Give Your AI Permission to Say 'I Don't Know'
By Riz Pabani on 03-Jun-2025

We've all been there: asking an AI a question and getting a confident-sounding answer that's completely wrong. Unlike humans, who naturally say "I'm not sure" when uncertain, large language models (LLMs) often feel compelled to generate something — even when they shouldn't.
The solution is surprisingly simple: explicitly give your AI permission to acknowledge uncertainty.

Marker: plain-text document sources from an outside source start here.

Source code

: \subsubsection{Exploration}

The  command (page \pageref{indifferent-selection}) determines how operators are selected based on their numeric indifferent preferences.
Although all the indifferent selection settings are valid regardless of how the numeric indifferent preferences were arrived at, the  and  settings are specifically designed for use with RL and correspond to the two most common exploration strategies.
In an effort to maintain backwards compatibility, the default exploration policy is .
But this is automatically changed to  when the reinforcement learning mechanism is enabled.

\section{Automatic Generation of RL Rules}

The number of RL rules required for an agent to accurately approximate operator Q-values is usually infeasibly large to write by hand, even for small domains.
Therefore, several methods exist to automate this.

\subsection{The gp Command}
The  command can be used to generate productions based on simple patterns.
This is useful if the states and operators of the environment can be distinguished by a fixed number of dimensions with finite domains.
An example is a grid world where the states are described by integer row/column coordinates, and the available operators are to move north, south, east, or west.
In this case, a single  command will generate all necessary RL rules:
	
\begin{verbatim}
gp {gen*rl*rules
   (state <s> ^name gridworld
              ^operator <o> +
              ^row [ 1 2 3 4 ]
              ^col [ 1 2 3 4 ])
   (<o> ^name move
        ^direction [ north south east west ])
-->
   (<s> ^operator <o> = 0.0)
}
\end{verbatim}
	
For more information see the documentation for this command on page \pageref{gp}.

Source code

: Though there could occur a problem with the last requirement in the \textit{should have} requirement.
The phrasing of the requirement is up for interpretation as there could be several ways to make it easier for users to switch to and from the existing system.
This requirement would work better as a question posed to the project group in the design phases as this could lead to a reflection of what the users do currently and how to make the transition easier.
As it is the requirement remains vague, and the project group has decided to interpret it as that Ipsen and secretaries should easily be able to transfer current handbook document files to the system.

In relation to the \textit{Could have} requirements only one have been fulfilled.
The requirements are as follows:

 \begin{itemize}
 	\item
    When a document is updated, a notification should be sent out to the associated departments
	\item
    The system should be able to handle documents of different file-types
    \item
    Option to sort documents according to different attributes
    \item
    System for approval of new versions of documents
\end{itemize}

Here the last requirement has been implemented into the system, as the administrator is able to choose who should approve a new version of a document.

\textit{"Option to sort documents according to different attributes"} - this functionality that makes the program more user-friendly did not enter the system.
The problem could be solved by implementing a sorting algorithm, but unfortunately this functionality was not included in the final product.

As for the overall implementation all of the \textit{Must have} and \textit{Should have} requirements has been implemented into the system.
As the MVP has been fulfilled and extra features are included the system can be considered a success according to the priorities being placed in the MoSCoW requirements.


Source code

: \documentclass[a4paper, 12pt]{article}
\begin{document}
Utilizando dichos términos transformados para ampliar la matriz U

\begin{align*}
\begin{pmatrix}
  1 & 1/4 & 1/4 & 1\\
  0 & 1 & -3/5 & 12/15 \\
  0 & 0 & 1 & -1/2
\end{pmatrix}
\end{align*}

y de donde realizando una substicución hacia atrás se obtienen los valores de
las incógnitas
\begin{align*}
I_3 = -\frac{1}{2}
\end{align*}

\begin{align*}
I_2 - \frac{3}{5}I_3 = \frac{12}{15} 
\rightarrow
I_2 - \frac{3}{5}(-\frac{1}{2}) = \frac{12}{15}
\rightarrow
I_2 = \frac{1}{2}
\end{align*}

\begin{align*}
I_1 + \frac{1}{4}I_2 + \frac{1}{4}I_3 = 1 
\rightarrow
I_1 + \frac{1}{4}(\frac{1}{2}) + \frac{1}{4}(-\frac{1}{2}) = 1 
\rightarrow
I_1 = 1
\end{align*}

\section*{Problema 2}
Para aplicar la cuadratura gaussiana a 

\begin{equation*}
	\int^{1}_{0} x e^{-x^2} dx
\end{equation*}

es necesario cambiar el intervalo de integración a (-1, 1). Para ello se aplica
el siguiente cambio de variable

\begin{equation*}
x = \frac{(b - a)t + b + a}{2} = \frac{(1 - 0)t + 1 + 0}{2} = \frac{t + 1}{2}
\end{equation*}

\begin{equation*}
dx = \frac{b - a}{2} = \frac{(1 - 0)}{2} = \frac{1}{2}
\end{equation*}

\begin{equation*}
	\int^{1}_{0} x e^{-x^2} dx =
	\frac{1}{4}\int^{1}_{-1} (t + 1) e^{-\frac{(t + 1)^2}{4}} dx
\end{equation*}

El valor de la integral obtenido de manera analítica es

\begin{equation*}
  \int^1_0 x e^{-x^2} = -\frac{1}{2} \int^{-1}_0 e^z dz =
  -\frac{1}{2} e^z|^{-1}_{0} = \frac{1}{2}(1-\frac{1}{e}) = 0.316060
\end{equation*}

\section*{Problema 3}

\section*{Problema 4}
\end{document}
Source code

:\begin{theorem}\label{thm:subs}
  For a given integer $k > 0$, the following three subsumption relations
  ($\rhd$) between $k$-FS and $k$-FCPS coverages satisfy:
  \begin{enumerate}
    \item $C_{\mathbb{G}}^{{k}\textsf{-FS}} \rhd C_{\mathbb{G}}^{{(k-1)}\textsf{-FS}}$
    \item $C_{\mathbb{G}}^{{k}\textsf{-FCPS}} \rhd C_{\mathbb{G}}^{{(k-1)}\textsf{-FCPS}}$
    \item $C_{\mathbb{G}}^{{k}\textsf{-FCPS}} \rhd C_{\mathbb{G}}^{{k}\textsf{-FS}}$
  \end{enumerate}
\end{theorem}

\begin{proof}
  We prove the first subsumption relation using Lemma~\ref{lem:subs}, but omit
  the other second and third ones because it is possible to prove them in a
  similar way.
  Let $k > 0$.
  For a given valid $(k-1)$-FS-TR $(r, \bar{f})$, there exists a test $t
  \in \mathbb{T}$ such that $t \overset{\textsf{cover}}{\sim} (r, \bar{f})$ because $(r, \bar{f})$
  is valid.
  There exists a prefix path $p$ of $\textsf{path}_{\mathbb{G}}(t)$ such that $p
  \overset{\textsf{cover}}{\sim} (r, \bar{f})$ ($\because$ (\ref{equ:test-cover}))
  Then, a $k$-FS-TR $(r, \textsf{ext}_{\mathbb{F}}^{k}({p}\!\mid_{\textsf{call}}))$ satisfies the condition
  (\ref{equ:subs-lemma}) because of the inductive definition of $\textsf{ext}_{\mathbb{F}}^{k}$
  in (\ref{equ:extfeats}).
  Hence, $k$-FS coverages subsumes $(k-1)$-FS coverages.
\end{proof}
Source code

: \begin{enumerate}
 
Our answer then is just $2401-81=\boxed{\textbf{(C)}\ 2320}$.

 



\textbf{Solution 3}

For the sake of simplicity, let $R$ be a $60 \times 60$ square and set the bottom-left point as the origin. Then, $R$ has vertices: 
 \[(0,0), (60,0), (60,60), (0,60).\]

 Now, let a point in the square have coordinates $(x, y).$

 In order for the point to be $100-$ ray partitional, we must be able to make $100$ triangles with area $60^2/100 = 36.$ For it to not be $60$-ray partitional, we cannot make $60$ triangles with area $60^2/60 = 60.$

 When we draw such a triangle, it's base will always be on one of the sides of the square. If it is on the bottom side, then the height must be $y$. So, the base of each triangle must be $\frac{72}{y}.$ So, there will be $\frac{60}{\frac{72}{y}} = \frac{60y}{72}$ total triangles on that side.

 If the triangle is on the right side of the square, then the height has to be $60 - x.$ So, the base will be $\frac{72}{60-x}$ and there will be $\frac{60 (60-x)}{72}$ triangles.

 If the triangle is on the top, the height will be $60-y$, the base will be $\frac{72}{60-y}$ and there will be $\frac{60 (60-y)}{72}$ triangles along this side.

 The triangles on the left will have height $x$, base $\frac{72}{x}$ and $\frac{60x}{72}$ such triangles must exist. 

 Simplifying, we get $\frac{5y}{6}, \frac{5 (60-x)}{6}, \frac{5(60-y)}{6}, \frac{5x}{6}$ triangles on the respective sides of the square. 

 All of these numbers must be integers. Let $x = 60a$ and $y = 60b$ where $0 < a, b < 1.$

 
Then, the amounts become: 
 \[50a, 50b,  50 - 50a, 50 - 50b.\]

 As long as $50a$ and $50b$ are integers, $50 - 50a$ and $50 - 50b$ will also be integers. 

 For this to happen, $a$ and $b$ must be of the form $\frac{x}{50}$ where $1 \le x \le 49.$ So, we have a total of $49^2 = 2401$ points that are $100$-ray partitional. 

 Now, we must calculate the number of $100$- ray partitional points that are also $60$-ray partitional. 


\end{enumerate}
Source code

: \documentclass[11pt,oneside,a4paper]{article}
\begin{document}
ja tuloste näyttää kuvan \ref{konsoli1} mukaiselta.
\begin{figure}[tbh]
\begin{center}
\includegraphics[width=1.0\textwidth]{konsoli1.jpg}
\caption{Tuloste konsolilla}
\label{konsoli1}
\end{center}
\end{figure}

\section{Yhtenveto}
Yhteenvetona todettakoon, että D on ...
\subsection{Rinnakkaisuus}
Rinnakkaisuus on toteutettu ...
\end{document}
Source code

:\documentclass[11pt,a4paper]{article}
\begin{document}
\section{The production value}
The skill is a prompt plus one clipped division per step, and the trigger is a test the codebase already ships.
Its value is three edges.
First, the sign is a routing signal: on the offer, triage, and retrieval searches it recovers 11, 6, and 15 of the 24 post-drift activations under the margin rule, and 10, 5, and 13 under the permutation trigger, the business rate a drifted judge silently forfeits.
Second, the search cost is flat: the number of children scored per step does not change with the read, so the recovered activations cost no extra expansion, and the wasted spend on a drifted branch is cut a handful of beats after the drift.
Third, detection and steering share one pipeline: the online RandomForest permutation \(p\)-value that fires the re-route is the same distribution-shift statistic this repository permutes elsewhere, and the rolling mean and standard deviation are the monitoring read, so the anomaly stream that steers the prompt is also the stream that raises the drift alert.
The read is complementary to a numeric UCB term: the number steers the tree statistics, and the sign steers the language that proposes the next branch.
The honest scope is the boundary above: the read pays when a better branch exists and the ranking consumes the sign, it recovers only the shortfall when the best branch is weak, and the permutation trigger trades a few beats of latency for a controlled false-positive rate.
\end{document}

The Problem with Forced Answers
During a recent Anthropic prompt engineering roundtable, philosopher and AI researcher Amanda Askell highlighted a critical oversight in how most people interact with LLMs. Without clear instructions for handling unexpected situations, models will typically force an answer — even when the question is nonsensical or beyond their knowledge.
"If you don't give the model an option for what to do in unexpected situations, it will often try to force an answer — even when it shouldn't" Askell explains.
Her example is memorable: imagine asking an LLM to analyse a chart, but instead showing it a picture of a goat. Without specific guidance, the model might still attempt to find "chart-like" qualities in the goat image, producing absurd results rather than pointing out the obvious mismatch.
The Simple Fix: Build in an Escape Hatch
Askell recommends explicitly telling the model what to do when it encounters something outside its wheelhouse:
- "If you're unsure about the answer, respond with 'I don't have enough information to answer reliably.'"
- "If the question contains incorrect assumptions, point these out before attempting an answer."
- "When faced with ambiguous inputs, explain possible interpretations before proceeding."
- "If something weird happens and you're not sure what to do, just output
<unsure>."
This approach prevents hallucinations while improving data quality by surfacing problematic cases for review.
Beyond Individual Prompts: The "Complaint Field" Solution
Jared Friedman, Managing Partner at Y Combinator, has taken this concept further in their internal tooling, as discussed on a recent Y Combinator podcast. Instead of relying on users to craft perfect prompts, they build uncertainty handling directly into their LLM response format.
As Friedman explains, this means giving the model a dedicated space to report back when it encounters problematic prompts or lacks sufficient information:
"In the response format, we give it the ability to have part of the response be essentially a complaint to you, the developer — that you have given it confusing or underspecified information and it doesn't know what to do. We call it debug info internally… it literally ends up being like a to-do list that you, the agent developer, has to do. It's really kind of mind-blowing stuff."
This transforms the LLM from a simple response generator into an active collaborator in system improvement. The debug info surfaces edge cases and ambiguities that might otherwise lead to hallucinations.
Why This Matters
This isn't just about technical accuracy — it's about building AI systems with what Askell calls good "character." Systems that are wise, thoughtful, and honest about their limitations.
The benefits extend beyond preventing wrong answers:
- Increased trust when AI transparently acknowledges limitations
- Better collaboration built on realistic expectations
- Continuous improvement through systematic feedback loops
- Reduced hallucinations in production systems
The Philosophy Behind the Fix
Askell's approach reflects her broader philosophy about AI development. With her background in philosophy, she views prompt engineering as an exercise in developing AI with good character — systems that are careful and charitable rather than just clever.
Her testing philosophy embodies this: "I think I don't trust the model ever and then I just hammer on it." Rather than assuming reliability, she continuously probes for failure points.
Making It Practical
Whether you're crafting individual prompts or building production systems, the principle remains the same: give your AI explicit permission to acknowledge uncertainty. Sometimes the most helpful thing an AI can do is recognise when it can't help.
This represents a fundamental shift in how we approach human-AI interaction — from expecting perfect answers to building systems that know their limits and aren't afraid to admit them.